A fast model to compute optical flow between two input images.

Related tags

Deep LearningDCVNet
Overview

DCVNet: Dilated Cost Volumes for Fast Optical Flow

This repository contains our implementation of the paper:

@InProceedings{jiang2021dcvnet,
  title={DCVNet: Dilated Cost Volumes for Fast Optical Flow},
  author={Jiang, Huaizu and Learned-Miller, Erik},
  booktitle={arXiv},
  year={2021}
}

Need a fast optical flow model? Try DCVNet

  • Fast. On a mid-end GTX 1080ti GPU, DCVNet runs in real time at 71 fps (frames-per-second) to process images with sizes of 1024 × 436.
  • Compact and accurate. DCVNet has 4.94M parameters and consumes 1.68GB GPU memory during inference. It achieves comparable accuracy to state-of-the-art approaches on the MPI Sintel benchmark.

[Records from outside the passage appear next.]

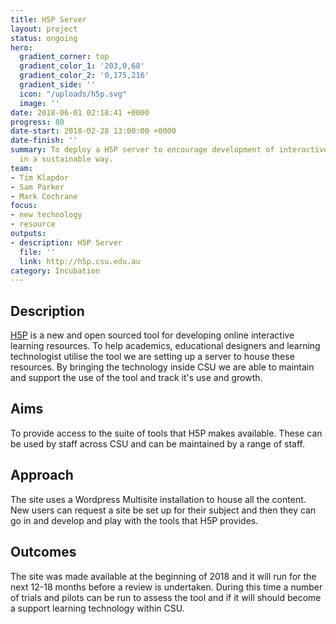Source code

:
 ```yaml
---
title: H5P Server
layout: project
status: ongoing
hero:
  gradient_corner: top
  gradient_color_1: '203,0,68'
  gradient_color_2: '0,175,216'
  gradient_side: ''
  icon: "/uploads/h5p.svg"
  image: ''
date: 2018-06-01 02:18:41 +0000
progress: 80
date-start: 2018-02-28 13:00:00 +0000
date-finish: ''
summary: To deploy a H5P server to encourage development of interactive resources
  in a sustainable way.
team:
- Tim Klapdor
- Sam Parker
- Mark Cochrane
focus:
- new technology
- resource
outputs:
- description: H5P Server
  file: ''
  link: http://h5p.csu.edu.au
category: Incubation
---
```

## Description

[H5P](http://www.h5p.org) is a new and open sourced tool for developing online interactive learning resources. To help academics, educational designers and learning technologist utilise the tool we are setting up a server to house these resources. By bringing the technology inside CSU we are able to maintain and support the use of the tool and track it's use and growth. 

## Aims

To provide access to the suite of tools that H5P makes available. These can be used by staff across CSU and can be maintained by a range of staff. 

## Approach

The site uses a Wordpress Multisite installation to house all the content. New users can request a site be set up for their subject and then they can go in and develop and play with the tools that H5P provides.

## Outcomes

The site was made available at the beginning of 2018 and it will run for the next 12-18 months before a review is undertaken. During this time a number of trials and pilots can be run to assess the tool and if it will should become a support learning technology within CSU. 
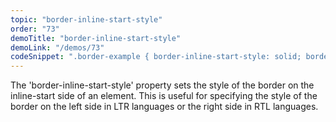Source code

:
 ```yaml
---
topic: "border-inline-start-style"
order: "73"
demoTitle: "border-inline-start-style"
demoLink: "/demos/73"
codeSnippet: ".border-example { border-inline-start-style: solid; border-inline-start-width: 2px; border-inline-start-color: #333; }"
---
```


The 'border-inline-start-style' property sets the style of the border on the inline-start side of an element. This is useful for specifying the style of the border on the left side in LTR languages or the right side in RTL languages.
<br />
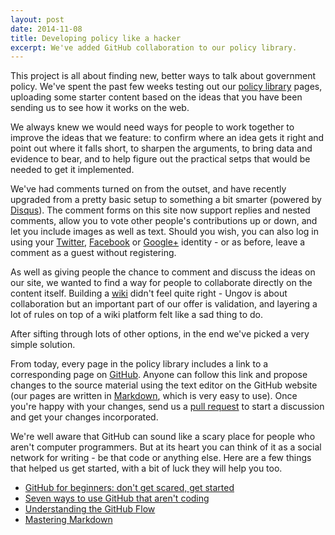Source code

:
 ```yaml
---
layout: post
date: 2014-11-08
title: Developing policy like a hacker
excerpt: We've added GitHub collaboration to our policy library.
---
```


This project is all about finding new, better ways to talk about government policy. We've spent the past few weeks testing out our [policy library](http://ungov.uk/library/) pages, uploading some starter content based on the ideas that you have been sending us to see how it works on the web.

We always knew we would need ways for people to work together to improve the ideas that we feature: to confirm where an idea gets it right and point out where it falls short, to sharpen the arguments, to bring data and evidence to bear, and to help figure out the practical setps that would be needed to get it implemented.

We've had comments turned on from the outset, and have recently upgraded from a pretty basic setup to something a bit smarter (powered by [Disqus](http://disqus.com)). The comment forms on this site now support replies and nested comments, allow you to vote other people's contributions up or down, and let you include images as well as text. Should you wish, you can also log in using your [Twitter](https://twitter.com/), [Facebook](https://facebook.com/) or [Google+](https://plus.google.com/) identity - or as before, leave a comment as a guest without registering.

As well as giving people the chance to comment and discuss the ideas on our site, we wanted to find a way for people to collaborate directly on the content itself. Building a [wiki](http://en.wikipedia.org/wiki/Wiki) didn't feel quite right - Ungov is about collaboration but an important part of our offer is validation, and layering a lot of rules on top of a wiki platform felt like a sad thing to do.

After sifting through lots of other options, in the end we've picked a very simple solution.

From today, every page in the policy library includes a link to a corresponding page on [GitHub](http://github.com/). Anyone can follow this link and propose changes to the source material using the text editor on the GitHub website (our pages are written in [Markdown](http://en.wikipedia.org/wiki/Markdown), which is very easy to use). Once you're happy with your changes, send us a [pull request](https://help.github.com/articles/using-pull-requests/) to start a discussion and get your changes incorporated.

We're well aware that GitHub can sound like a scary place for people who aren't computer programmers. But at its heart you can think of it as a social network for writing - be that code or anything else. Here are a few things that helped us get started, with a bit of luck they will help you too.

- [GitHub for beginners: don't get scared, get started](http://readwrite.com/2013/09/30/understanding-github-a-journey-for-beginners-part-1)
- [Seven ways to use GitHub that aren't coding](http://readwrite.com/2013/11/08/seven-ways-to-use-github-that-arent-coding)
- [Understanding the GitHub Flow](https://guides.github.com/introduction/flow/index.html)
- [Mastering Markdown](https://guides.github.com/features/mastering-markdown/)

In the figure above, for each model, the circle radius indicates the number of parameters (larger radius means more parameters). The center of a circle corresponds to a model’s EPE (end-point-error).

Requirements

This code has been tested with Python 3.7, PyTorch 1.6.0, and CUDA 9.2. We suggest to use a conda environment.

conda create -n dcvnet
conda activate dcvnet
conda install pytorch=1.6.0 torchvision=0.7.0 cudatoolkit=10.1 matplotlib tensorboardX scipy opencv -c pytorch
pip install yacs

We use an open-source implementation https://github.com/ClementPinard/Pytorch-Correlation-extension to compute dilated cost volumes. Follow the instructions there to install this module.

Demos

Pretrained models can be downloaded by running

./scripts/download_models.sh

or downloaded from Google drive.

You can demo a pre-trained model on a sequence of frames

python demo.py --weights-path pretrained_models/sceneflow_dcvnet.pth --path demo-frames

Required data

The following datasets are required to train and evaluate DCVNet.

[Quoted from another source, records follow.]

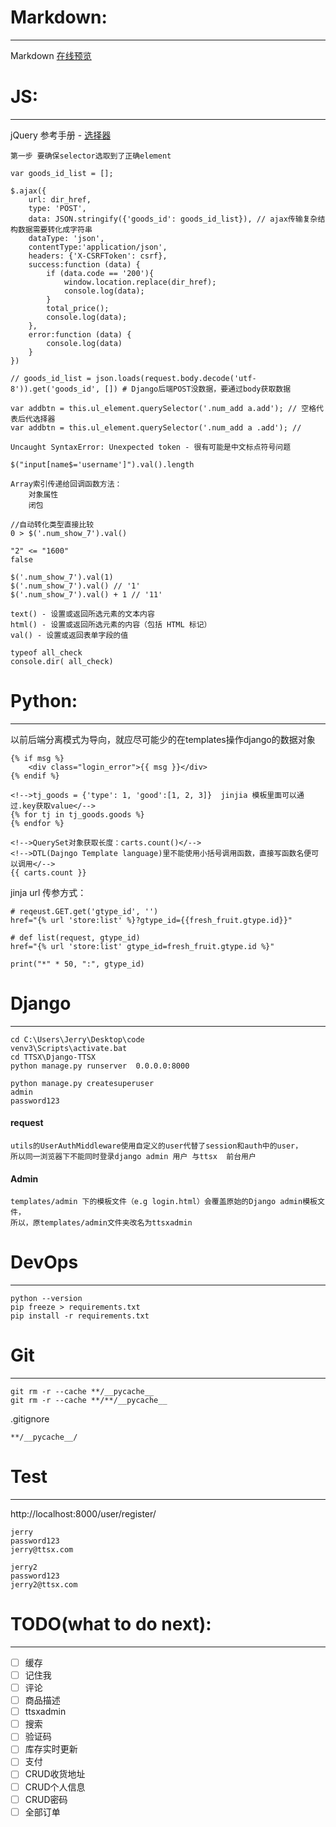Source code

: 
# Markdown:
--------------------------

Markdown [在线预览](http://mahua.jser.me/ "Markdown 在线预览")  


# JS:
--------------------------

jQuery 参考手册 - [选择器](http://www.w3school.com.cn/jquery/jquery_ref_selectors.asp "选择器")  
```
第一步 要确保selector选取到了正确element
```

```
var goods_id_list = [];

$.ajax({
    url: dir_href,
    type: 'POST',
    data: JSON.stringify({'goods_id': goods_id_list}), // ajax传输复杂结构数据需要转化成字符串
    dataType: 'json',
    contentType:'application/json',
    headers: {'X-CSRFToken': csrf},
    success:function (data) {
        if (data.code == '200'){
			window.location.replace(dir_href);
			console.log(data);
        }
        total_price();
        console.log(data);
    },
    error:function (data) {
        console.log(data)
    }
})

// goods_id_list = json.loads(request.body.decode('utf-8')).get('goods_id', []) # Django后端POST没数据，要通过body获取数据

```

```
var addbtn = this.ul_element.querySelector('.num_add a.add'); // 空格代表后代选择器
var addbtn = this.ul_element.querySelector('.num_add a .add'); //
```

```
Uncaught SyntaxError: Unexpected token - 很有可能是中文标点符号问题
```

```jquery
$("input[name$='username']").val().length
```

```
Array索引传递给回调函数方法：  
    对象属性  
    闭包  
```

```
//自动转化类型直接比较
0 > $('.num_show_7').val()

"2" <= "1600"
false

$('.num_show_7').val(1)
$('.num_show_7').val() // '1'
$('.num_show_7').val() + 1 // '11'
```

```
text() - 设置或返回所选元素的文本内容
html() - 设置或返回所选元素的内容（包括 HTML 标记）
val() - 设置或返回表单字段的值
```

```
typeof all_check
console.dir( all_check)
```

# Python:
---------------------------
以前后端分离模式为导向，就应尽可能少的在templates操作django的数据对象
```jinja2
{% if msg %}
	<div class="login_error">{{ msg }}</div>
{% endif %}

<!-->tj_goods = {'type': 1, 'good':[1, 2, 3]}  jinjia 模板里面可以通过.key获取value</-->
{% for tj in tj_goods.goods %}  
{% endfor %}

<!-->QuerySet对象获取长度：carts.count()</-->
<!-->DTL(Dajngo Template language)里不能使用小括号调用函数，直接写函数名便可以调用</-->
{{ carts.count }} 
```

jinja url 传参方式：
```
# reqeust.GET.get('gtype_id', '')
href="{% url 'store:list' %}?gtype_id={{fresh_fruit.gtype.id}}"

# def list(request, gtype_id)
href="{% url 'store:list' gtype_id=fresh_fruit.gtype.id %}"

```


```
print("*" * 50, ":", gtype_id)
```

# Django
---------------------------

```shell
cd C:\Users\Jerry\Desktop\code
venv3\Scripts\activate.bat
cd TTSX\Django-TTSX
python manage.py runserver  0.0.0.0:8000

python manage.py createsuperuser
admin
password123
```


#### request

	utils的UserAuthMiddleware使用自定义的user代替了session和auth中的user，
	所以同一浏览器下不能同时登录django admin 用户 与ttsx  前台用户


#### Admin

	templates/admin 下的模板文件（e.g login.html）会覆盖原始的Django admin模板文件，
	所以，原templates/admin文件夹改名为ttsxadmin



# DevOps
---------------------------

```shell
python --version
pip freeze > requirements.txt
pip install -r requirements.txt
```


# Git
---------------------------

```git
git rm -r --cache **/__pycache__
git rm -r --cache **/**/__pycache__
```

.gitignore
```
**/__pycache__/
```


# Test
---------------------------

http://localhost:8000/user/register/
```
jerry
password123
jerry@ttsx.com

jerry2
password123
jerry2@ttsx.com
```


# TODO(what to do next):
-----------------------------
- [ ] 缓存  
- [ ] 记住我   
- [ ] 评论  
- [ ] 商品描述  
- [ ] ttsxadmin  
- [ ] 搜索  
- [ ] 验证码  
- [ ] 库存实时更新  
- [ ] 支付
- [ ] CRUD收货地址
- [ ] CRUD个人信息
- [ ] CRUD密码
- [ ] 全部订单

We borrow the data loaders used in RAFT. By default, dcvnet/data/raft/datasets.py will search for the datasets in these locations. You can create symbolic links to wherever the datasets were downloaded in the datasets folder

|-- datasets
    |-- Driving
        |-- frames_cleanpass
        |-- optical_flow
    |-- FlyingThings3D_subset
        |-- train
            |-- flow
            |-- image_clean
        |-- val
            |-- flow
            |-- image_clean
    |-- Monkaa
        |-- frames_cleanpass
        |-- optical_flow
    |-- MPI_Sintel
        |-- test
        |-- training
    |-- KITTI2012
        |-- testing
        |-- training
    |-- KITTI2015
        |-- testing
        |-- training
    |-- HD1K
        |-- hd1k_flow_gt
        |-- hd1k_input

Evaluation

You can evaluate a pre-trained model using tools/evaluate_optical_flow.py

python evaluate_optical_flow.py --weights_path models/dcvnet-sceneflow.pth --dataset sintel

You can optionally add the --amp switch to do inference in mixed precision to reduce GPU memory usage.

Training

We used 8 GTX 1080ti GPUs for training. Training logs will be written to the output folder, which can be visualized using tensorboard.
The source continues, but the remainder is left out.